The struggle of slave classes to overcome the dominant myths has psychological as well as social components. Like small clock wheels turning inside larger ones, understanding the one process leads to a clearer view of the other. Cultural activists need an understanding of the psychology of oppression, and a social science of the individual based on economic and cultural analysis. The same "double binds" that act to paralyze the individual in a dysfunctional family also paralyze the slave class in a dysfunctional society.
When an individual or a class is faced with a battering no-win situation, the result is highly destructive of life force and self-image. Much attention has been paid recently to the alcoholic family and its structure, but what about the alcoholic class? There is a 6-millennium history in the slave classes of alcoholism, drug abuse, and other forms of escapist addictiveness, for obvious reasons. We live in a culture of abuse, for which the so-called 'dysfunctional family' is an excellent metaphor. When an alcoholic parent abuses a child they also give the child an excruciating choice: 1. Be angry about the abuse, and the anger is used as an excuse for further repression. 2. Dissociate, pretend the abuse isn't happening or is a form of 'love', and the abuser is temporarily placated but the sense of reality of the child becomes skewed, and she/he often are flooded with a bizarre form of false love known as traumatic bonding, which is experienced as a love much more intense than 'real' love because it is a mechanism by an person who feels extremely vulnerable, for regaining a lost sense of power. An abused child is totally dependent on the abuser, so their survival strategy is to distort their own perceptions so as to correspond with the hidden rationalizations of the battering parent. The child learns self-defeating and self-deceiving patterns of behavior. They must deceive themselves about their own internal state and support the parents in their deception, because even abusive parents need to be perceived as loving, and all children need love. To avoid the threat of total rejection, the children learn to falsely discriminate their own internal messages and also eventually external ones - the messages of others.

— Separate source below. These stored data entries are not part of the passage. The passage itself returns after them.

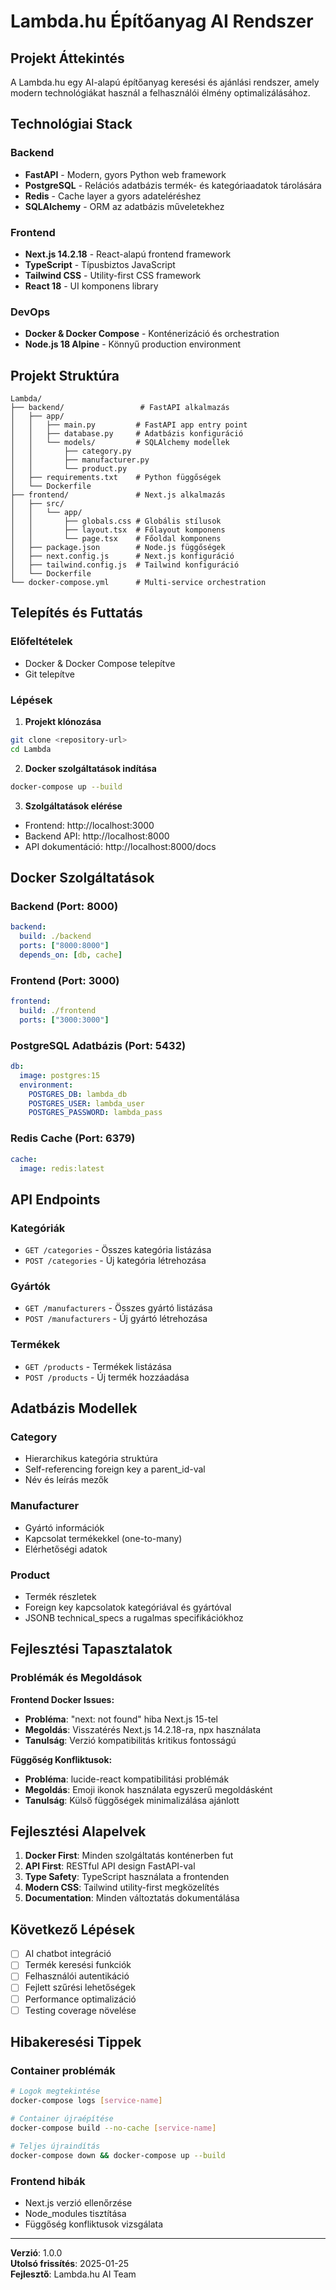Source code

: # Lambda.hu Építőanyag AI Rendszer

## Projekt Áttekintés

A Lambda.hu egy AI-alapú építőanyag keresési és ajánlási rendszer, amely modern technológiákat használ a felhasználói élmény optimalizálásához.

## Technológiai Stack

### Backend
- **FastAPI** - Modern, gyors Python web framework
- **PostgreSQL** - Relációs adatbázis termék- és kategóriaadatok tárolására
- **Redis** - Cache layer a gyors adateléréshez
- **SQLAlchemy** - ORM az adatbázis műveletekhez

### Frontend  
- **Next.js 14.2.18** - React-alapú frontend framework
- **TypeScript** - Típusbiztos JavaScript
- **Tailwind CSS** - Utility-first CSS framework
- **React 18** - UI komponens library

### DevOps
- **Docker & Docker Compose** - Konténerizáció és orchestration
- **Node.js 18 Alpine** - Könnyű production environment

## Projekt Struktúra

```
Lambda/
├── backend/                 # FastAPI alkalmazás
│   ├── app/
│   │   ├── main.py         # FastAPI app entry point
│   │   ├── database.py     # Adatbázis konfiguráció
│   │   └── models/         # SQLAlchemy modellek
│   │       ├── category.py
│   │       ├── manufacturer.py
│   │       └── product.py
│   ├── requirements.txt    # Python függőségek
│   └── Dockerfile
├── frontend/               # Next.js alkalmazás
│   ├── src/
│   │   └── app/
│   │       ├── globals.css # Globális stílusok
│   │       ├── layout.tsx  # Főlayout komponens
│   │       └── page.tsx    # Főoldal komponens
│   ├── package.json        # Node.js függőségek
│   ├── next.config.js      # Next.js konfiguráció
│   ├── tailwind.config.js  # Tailwind konfiguráció
│   └── Dockerfile
└── docker-compose.yml      # Multi-service orchestration
```

## Telepítés és Futtatás

### Előfeltételek
- Docker & Docker Compose telepítve
- Git telepítve

### Lépések

1. **Projekt klónozása**
```bash
git clone <repository-url>
cd Lambda
```

2. **Docker szolgáltatások indítása**
```bash
docker-compose up --build
```

3. **Szolgáltatások elérése**
- Frontend: http://localhost:3000
- Backend API: http://localhost:8000
- API dokumentáció: http://localhost:8000/docs

## Docker Szolgáltatások

### Backend (Port: 8000)
```yaml
backend:
  build: ./backend
  ports: ["8000:8000"]
  depends_on: [db, cache]
```

### Frontend (Port: 3000)  
```yaml
frontend:
  build: ./frontend
  ports: ["3000:3000"]
```

### PostgreSQL Adatbázis (Port: 5432)
```yaml
db:
  image: postgres:15
  environment:
    POSTGRES_DB: lambda_db
    POSTGRES_USER: lambda_user
    POSTGRES_PASSWORD: lambda_pass
```

### Redis Cache (Port: 6379)
```yaml
cache:
  image: redis:latest
```

## API Endpoints

### Kategóriák
- `GET /categories` - Összes kategória listázása
- `POST /categories` - Új kategória létrehozása

### Gyártók
- `GET /manufacturers` - Összes gyártó listázása  
- `POST /manufacturers` - Új gyártó létrehozása

### Termékek
- `GET /products` - Termékek listázása
- `POST /products` - Új termék hozzáadása

## Adatbázis Modellek

### Category
- Hierarchikus kategória struktúra
- Self-referencing foreign key a parent_id-val
- Név és leírás mezők

### Manufacturer  
- Gyártó információk
- Kapcsolat termékekkel (one-to-many)
- Elérhetőségi adatok

### Product
- Termék részletek  
- Foreign key kapcsolatok kategóriával és gyártóval
- JSONB technical_specs a rugalmas specifikációkhoz

## Fejlesztési Tapasztalatok

### Problémák és Megoldások

**Frontend Docker Issues:**
- **Probléma**: "next: not found" hiba Next.js 15-tel
- **Megoldás**: Visszatérés Next.js 14.2.18-ra, npx használata
- **Tanulság**: Verzió kompatibilitás kritikus fontosságú

**Függőség Konfliktusok:**
- **Probléma**: lucide-react kompatibilitási problémák  
- **Megoldás**: Emoji ikonok használata egyszerű megoldásként
- **Tanulság**: Külső függőségek minimalizálása ajánlott

## Fejlesztési Alapelvek

1. **Docker First**: Minden szolgáltatás konténerben fut
2. **API First**: RESTful API design FastAPI-val
3. **Type Safety**: TypeScript használata a frontenden
4. **Modern CSS**: Tailwind utility-first megközelítés
5. **Documentation**: Minden változtatás dokumentálása

## Következő Lépések

- [ ] AI chatbot integráció
- [ ] Termék keresési funkciók
- [ ] Felhasználói autentikáció
- [ ] Fejlett szűrési lehetőségek
- [ ] Performance optimalizáció
- [ ] Testing coverage növelése

## Hibakeresési Tippek

### Container problémák
```bash
# Logok megtekintése
docker-compose logs [service-name]

# Container újraépítése
docker-compose build --no-cache [service-name]

# Teljes újraindítás
docker-compose down && docker-compose up --build
```

### Frontend hibák
- Next.js verzió ellenőrzése
- Node_modules tisztítása
- Függőség konfliktusok vizsgálata

---

**Verzió**: 1.0.0  
**Utolsó frissítés**: 2025-01-25  
**Fejlesztő**: Lambda.hu AI Team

Gregory Bateson calls it a breakdown in the meta-communicative process - the ability to communicate about communication. Unable to determine what sort of message a message is, the person subjected to the double bind of traumatic bonding retreats into metaphor and an infantile denial. This primal double bind is sown so deeply and thoroughly into the processes that mold our working class consciousness that we seldom if ever notice its presence. Kidnapped persons often develop a strange kinship with their captor. Traumatic bonding is a natural result of the anguish of the powerless in any unequal power relationship, be it a family, a prison or a slave society. (The word "family" evolved from the Greek word for "slave".)

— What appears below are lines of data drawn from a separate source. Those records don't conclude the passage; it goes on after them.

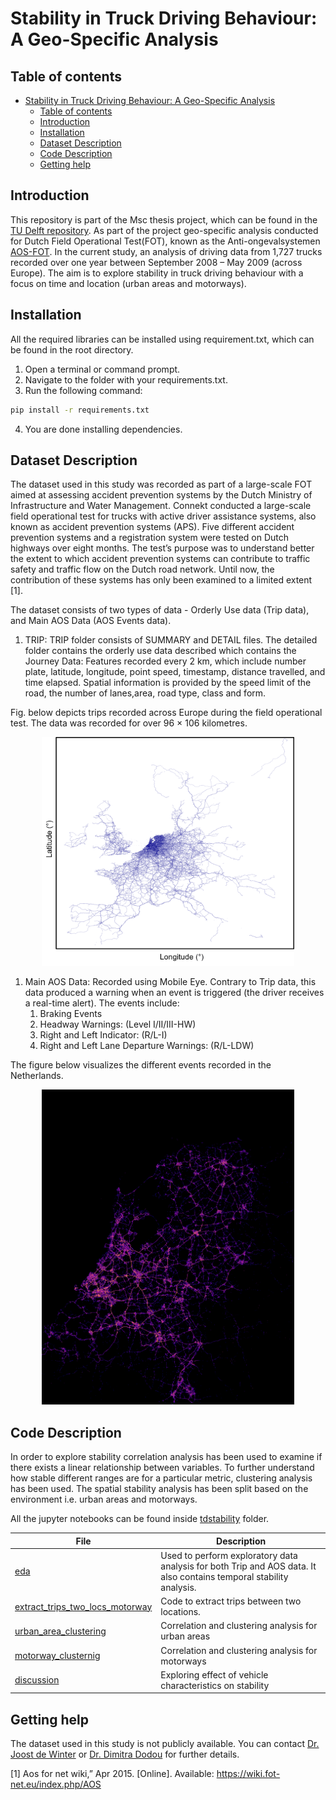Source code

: Stability in Truck Driving Behaviour: A Geo-Specific Analysis
=================================================

<!-- [![License](https://img.shields.io/badge/License-CC0-lightgray.svg?style=flat-square)](https://creativecommons.org/publicdomain/zero/1.0/)
[![Latest release](https://img.shields.io/github/v/release/mhucka/readmine.svg?style=flat-square&color=b44e88)](https://github.com/mhucka/readmine/releases)
[![DOI](http://img.shields.io/badge/DOI-10.22002%20%2f%20D1.20173-blue.svg?style=flat-square)](https://data.caltech.edu/records/20173) -->


Table of contents
-----------------


- [Stability in Truck Driving Behaviour: A Geo-Specific Analysis](#stability-in-truck-driving-behaviour-a-geo-specific-analysis)
  - [Table of contents](#table-of-contents)
  - [Introduction](#introduction)
  - [Installation](#installation)
  - [Dataset Description](#dataset-description)
  - [Code Description](#code-description)
  - [Getting help](#getting-help)


Introduction
------------
This repository is part of the Msc thesis project, which can be found in the [TU Delft repository](https://repository.tudelft.nl/islandora/search/?collection=education).
As part of the project geo-specific analysis conducted for Dutch Field Operational Test(FOT), known as the Anti-ongevalsystemen [AOS-FOT](https://wiki.fot-net.eu/index.php/AOS). In the current study, an analysis of driving data from 1,727 trucks recorded over one year between September 2008 – May 2009 (across Europe). The aim is to explore stability in truck driving behaviour with a focus on time and location (urban areas and motorways).


Installation
------------

All the required libraries can be installed using requirement.txt, which can be found in the root directory.

1. Open a terminal or command prompt.
2. Navigate to the folder with your requirements.txt.
3. Run the following command:

```bash
pip install -r requirements.txt
```

4. You are done installing dependencies.

Dataset Description
-----
The dataset used in this study was recorded as part of a large-scale FOT aimed at assessing accident prevention systems by the Dutch Ministry of Infrastructure and Water Management. Connekt conducted a large-scale field operational test for trucks with active driver assistance systems, also known as accident prevention systems (APS). Five different accident prevention systems and a registration system were tested on Dutch highways over eight months. The test’s purpose was to understand better the extent to which accident prevention systems can contribute to traffic safety and traffic flow on the Dutch road network. Until now, the contribution of these systems has only been examined to a limited extent [1].

The dataset consists of two types of data - Orderly Use data (Trip data), and Main AOS Data (AOS Events data).

1. TRIP: TRIP folder consists of SUMMARY and DETAIL files. The detailed folder contains the orderly use data described which contains the Journey Data: Features recorded every 2 km, which include number plate, latitude, longitude, point speed, timestamp, distance travelled, and time elapsed. Spatial information is provided by the speed limit of the road, the number of lanes,area, road type, class and form.
   
Fig. below depicts trips recorded across Europe during the field operational test. The data was recorded for over 96 × 106 kilometres.

<p align="center"><img width="80%" src="images/trip_detail.png"></p>

1. Main AOS Data: Recorded using Mobile Eye. Contrary to Trip data, this data produced a warning when an event is triggered (the driver receives a real-time alert). The events include:
   1. Braking Events
   2. Headway Warnings: (Level I/II/III-HW)
   3. Right and Left Indicator: (R/L-I)
   4. Right and Left Lane Departure Warnings: (R/L-LDW)

The figure below visualizes the different events recorded in the Netherlands.

<p align="center"><img width="80%" src="images/out5.png"></p>

Code Description
-----


In order to explore stability correlation analysis has been used to examine if there exists a linear relationship between variables. To further understand how stable different ranges are for a particular metric, clustering analysis has been used. The spatial stability analysis has been split based on the environment i.e. urban areas and motorways.

All the jupyter notebooks can be found inside [tdstability](truck-driver-profile/tdstability/) folder.

| File             | Description                                                  |
| ---------------- | ------------------------------------------------------------ |
| [eda](truck-driver-profile/tdstability/eda.ipynb) | Used to perform exploratory data analysis for both Trip and AOS data. It also contains temporal stability analysis.|
| [extract_trips_two_locs_motorway](truck-driver-profile/tdstability/extract_trips_two_locs_motorway.ipynb)  | Code to extract trips between two locations.|
| [urban_area_clustering](truck-driver-profile/tdstability/urban_area_clustering.ipynb)   | Correlation and clustering analysis for urban areas|
| [motorway_clusternig](truck-driver-profile/tdstability/motorway_clusternig.ipynb)   |Correlation and clustering analysis for motorways|
| [discussion](truck-driver-profile/tdstability/discussion.ipynb)       | Exploring effect of vehicle characteristics on stability|


Getting help
------------

The dataset used in this study is not publicly available. You can contact [Dr. Joost de Winter](https://www.tudelft.nl/staff/j.c.f.dewinter/?cHash=d01a3e86b28de77014b7c235534246c9) or [Dr. Dimitra Dodou](https://www.tudelft.nl/staff/d.dodou/?cHash=86e7804ff8c203cd17c148eddf8a72ac) for further details.


[1] Aos for net wiki,” Apr 2015. [Online]. Available: https://wiki.fot-net.eu/index.php/AOS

These same destructive and paralyzing psychological forces occur between slave holding classes and their victims. The working class develops a culture of dissociation from our own lives and a traumatic bonding with our oppressors, the ruling class, who act as an abusive parent in the dysfunctional family of the overall society. The end product of this denial-generating systemic pathology is the dissociative formalism and infantilization of our bourgeois culture. And it's not just workers who dissociate. Guilt produces its own alienation. As Lars Latham writes in his book, Money and Class in America, "The rich are intellectually stunted, emotionally cold and trapped by the preoccupation with the surface of life."
Could that be why they so love the heavenly blankness of the white canvas? Could that be why they so fear the unholy advent of the robotic beggar?